CABG surgery in patients with diabetes and multivessel coronary disease results in improved long-term survival rates compared to those seen after medical treatment or PCI.^21,²² However, diabetic patients suffer a higher rate of perioperative complications, such as renal failure, stroke, and wound infection, and have increased early mortality rates compared to nondiabetic patients.²³ Patients with diabetes often have silent myocardial ischemia, diffuse coronary disease, renal dysfunction, and peripheral vascular disease.
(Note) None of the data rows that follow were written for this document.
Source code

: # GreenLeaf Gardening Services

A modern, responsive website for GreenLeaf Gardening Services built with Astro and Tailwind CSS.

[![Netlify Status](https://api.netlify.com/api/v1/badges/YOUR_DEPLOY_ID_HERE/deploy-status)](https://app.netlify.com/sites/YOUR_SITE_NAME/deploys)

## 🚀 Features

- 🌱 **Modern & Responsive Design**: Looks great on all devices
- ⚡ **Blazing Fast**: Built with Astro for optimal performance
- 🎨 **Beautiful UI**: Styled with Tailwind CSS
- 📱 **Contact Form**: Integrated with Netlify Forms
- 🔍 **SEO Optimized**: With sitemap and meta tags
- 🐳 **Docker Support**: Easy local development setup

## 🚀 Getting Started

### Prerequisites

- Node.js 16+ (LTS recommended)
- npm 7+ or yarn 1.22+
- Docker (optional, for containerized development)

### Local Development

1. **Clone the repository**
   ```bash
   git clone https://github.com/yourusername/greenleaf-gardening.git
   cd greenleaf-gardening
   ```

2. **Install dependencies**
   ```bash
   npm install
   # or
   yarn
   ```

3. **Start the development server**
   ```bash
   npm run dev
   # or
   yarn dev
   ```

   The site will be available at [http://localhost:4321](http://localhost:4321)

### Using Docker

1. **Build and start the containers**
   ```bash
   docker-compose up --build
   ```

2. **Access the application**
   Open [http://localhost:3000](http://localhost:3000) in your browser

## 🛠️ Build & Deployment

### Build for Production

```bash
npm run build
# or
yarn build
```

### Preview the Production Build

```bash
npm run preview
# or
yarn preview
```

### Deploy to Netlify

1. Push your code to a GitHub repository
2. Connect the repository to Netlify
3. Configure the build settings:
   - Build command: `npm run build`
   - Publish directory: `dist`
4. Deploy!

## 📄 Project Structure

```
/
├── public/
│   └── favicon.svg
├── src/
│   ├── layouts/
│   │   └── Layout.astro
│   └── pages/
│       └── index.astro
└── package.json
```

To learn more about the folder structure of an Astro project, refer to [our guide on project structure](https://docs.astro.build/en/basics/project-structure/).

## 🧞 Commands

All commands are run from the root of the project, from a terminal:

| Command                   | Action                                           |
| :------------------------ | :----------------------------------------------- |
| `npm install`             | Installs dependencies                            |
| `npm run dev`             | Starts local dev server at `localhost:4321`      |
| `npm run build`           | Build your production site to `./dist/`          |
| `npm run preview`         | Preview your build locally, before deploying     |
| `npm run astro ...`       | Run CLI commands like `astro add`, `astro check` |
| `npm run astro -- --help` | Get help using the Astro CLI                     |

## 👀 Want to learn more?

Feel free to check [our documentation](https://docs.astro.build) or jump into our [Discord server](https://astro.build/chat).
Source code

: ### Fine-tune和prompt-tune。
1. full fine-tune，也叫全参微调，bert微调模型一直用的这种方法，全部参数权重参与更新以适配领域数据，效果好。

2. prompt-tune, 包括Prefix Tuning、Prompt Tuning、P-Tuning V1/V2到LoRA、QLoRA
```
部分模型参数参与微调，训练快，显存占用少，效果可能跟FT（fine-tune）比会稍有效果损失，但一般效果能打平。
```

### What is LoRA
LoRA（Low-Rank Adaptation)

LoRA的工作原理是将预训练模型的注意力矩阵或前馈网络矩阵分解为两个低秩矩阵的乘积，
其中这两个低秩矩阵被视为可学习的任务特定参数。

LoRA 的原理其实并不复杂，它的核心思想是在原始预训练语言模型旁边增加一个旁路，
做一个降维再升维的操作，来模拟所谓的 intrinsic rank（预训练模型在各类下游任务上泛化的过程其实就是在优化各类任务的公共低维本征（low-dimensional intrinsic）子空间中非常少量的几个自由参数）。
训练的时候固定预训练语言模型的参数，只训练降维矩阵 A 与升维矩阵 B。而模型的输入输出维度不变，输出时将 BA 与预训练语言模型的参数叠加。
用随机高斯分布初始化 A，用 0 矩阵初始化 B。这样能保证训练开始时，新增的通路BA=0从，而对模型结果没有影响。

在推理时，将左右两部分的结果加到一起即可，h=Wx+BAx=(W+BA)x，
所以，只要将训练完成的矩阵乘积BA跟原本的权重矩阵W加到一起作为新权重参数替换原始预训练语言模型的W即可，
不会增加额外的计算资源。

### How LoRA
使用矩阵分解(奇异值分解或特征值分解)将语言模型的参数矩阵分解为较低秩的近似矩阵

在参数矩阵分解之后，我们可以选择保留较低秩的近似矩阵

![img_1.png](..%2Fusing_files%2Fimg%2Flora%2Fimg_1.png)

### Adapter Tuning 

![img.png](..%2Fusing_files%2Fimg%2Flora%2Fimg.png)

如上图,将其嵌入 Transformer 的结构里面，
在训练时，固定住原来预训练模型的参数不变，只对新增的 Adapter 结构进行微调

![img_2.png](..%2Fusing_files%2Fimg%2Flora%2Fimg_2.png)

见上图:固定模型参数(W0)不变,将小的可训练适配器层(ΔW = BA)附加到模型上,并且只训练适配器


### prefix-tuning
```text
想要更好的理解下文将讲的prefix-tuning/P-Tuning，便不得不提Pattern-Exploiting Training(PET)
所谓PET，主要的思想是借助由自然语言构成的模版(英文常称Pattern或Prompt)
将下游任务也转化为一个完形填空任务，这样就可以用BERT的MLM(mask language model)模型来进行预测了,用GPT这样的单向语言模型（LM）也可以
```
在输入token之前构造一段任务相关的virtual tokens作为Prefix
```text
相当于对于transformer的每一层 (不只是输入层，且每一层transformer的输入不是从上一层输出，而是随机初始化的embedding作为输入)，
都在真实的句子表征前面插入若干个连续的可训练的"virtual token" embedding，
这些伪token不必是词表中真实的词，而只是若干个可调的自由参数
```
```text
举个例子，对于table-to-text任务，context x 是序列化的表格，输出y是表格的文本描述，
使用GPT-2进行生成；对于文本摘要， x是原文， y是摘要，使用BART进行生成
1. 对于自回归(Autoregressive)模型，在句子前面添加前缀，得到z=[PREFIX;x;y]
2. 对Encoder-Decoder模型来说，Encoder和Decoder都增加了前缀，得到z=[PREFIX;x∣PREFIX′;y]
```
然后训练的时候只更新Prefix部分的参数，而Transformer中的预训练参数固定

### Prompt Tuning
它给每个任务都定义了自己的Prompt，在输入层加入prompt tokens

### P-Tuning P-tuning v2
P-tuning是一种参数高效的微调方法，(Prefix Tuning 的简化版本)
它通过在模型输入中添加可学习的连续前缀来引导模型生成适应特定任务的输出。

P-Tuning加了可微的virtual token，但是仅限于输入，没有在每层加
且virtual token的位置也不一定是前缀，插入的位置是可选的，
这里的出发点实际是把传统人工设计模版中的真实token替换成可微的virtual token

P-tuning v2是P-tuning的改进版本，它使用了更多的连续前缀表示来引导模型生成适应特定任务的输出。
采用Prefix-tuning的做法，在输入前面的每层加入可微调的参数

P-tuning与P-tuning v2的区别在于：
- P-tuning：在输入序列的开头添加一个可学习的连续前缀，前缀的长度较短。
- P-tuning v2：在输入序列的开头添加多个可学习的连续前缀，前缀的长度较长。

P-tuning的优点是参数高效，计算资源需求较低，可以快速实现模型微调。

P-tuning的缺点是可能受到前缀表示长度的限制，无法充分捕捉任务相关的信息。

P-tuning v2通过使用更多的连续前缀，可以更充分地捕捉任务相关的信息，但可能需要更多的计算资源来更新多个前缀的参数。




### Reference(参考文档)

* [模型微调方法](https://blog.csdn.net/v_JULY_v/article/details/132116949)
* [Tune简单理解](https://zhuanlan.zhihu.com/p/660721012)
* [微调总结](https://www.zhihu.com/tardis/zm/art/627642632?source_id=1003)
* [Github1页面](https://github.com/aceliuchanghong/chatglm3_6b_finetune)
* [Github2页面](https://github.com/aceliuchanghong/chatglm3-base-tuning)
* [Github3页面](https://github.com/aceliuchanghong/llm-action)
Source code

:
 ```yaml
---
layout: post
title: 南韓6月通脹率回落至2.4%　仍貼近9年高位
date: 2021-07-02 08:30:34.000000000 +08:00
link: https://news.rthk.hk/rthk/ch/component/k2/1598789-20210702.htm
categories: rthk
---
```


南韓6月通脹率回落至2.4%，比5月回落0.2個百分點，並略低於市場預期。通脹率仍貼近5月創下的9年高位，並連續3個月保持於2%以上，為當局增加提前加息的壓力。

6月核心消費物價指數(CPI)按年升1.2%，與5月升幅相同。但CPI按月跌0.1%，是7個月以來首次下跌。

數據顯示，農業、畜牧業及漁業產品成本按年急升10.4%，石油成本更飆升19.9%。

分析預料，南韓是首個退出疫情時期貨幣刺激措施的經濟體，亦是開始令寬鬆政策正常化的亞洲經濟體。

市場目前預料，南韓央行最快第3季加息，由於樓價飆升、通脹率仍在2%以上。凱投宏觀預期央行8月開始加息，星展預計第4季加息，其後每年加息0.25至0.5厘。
In diabetic patients undergoing cardiac surgery, including CABG surgery, perioperative control of serum glucose by means of intravenous insulin improves survival rates and reduces the incidence of various complications such as sternal wound infection.²⁴^–²⁶ Management strategies for perioperative glucose control are outlined in Chapter 36.

Renal Dysfunction

A number of factors are associated with developing postoperative renal failure (Chapter 33), the most important of which is preoperative renal dysfunction. A preoperative creatinine level of greater than 2.5 mg/dl (0.22 mmol/l) is strongly associated with the need for long-term dialysis following cardiac surgery.²⁷ Postoperative acute renal failure is associated with a greatly increased mortality rate. In one large series, the mortality rate was 63% in patients who developed dialysis-dependent renal failure following CABG surgery compared to only 0.9% in patients whose renal function remained normal.²⁸

If an elevated creatinine level is discovered prior to cardiac surgery it is essential to know whether it is acute or chronic. An acute deterioration in renal function should be carefully investigated and all potential causes eliminated. In particular, drugs such as spironolactone, nonsteroidal antiinflammatory drugs, and nephrotoxic antibiotics should be discontinued; consideration should also be given to stopping ACE inhibitors and angiotensin receptor blockers. If possible, CABG surgery should be delayed until renal function has returned to baseline following administration of radiocontrast agents.

End-Stage Renal Failure

Patients with dialysis-dependent renal failure have a perioperative mortality rate in excess of 10% following cardiac surgery.²⁹ Such patients frequently have coexisting hypertension, diabetes, anemia, abnormal hemostasis, and electrolyte abnormalities. They are often anuric or oliguric; thus, any fluid that is administered must be removed by dialysis. Immediately following dialysis, patients tend to be hypovolemic and hypokalemic; immediately prior to dialysis, patients tend to be hypervolemic and hyperkalemic. Dialysis should be performed on the day prior to surgery, not on the morning of surgery, to allow postdialysis fluid shifts to equilibrate. Following surgery, dialysis is performed, ideally, on the first postoperative day (see Chapter 33).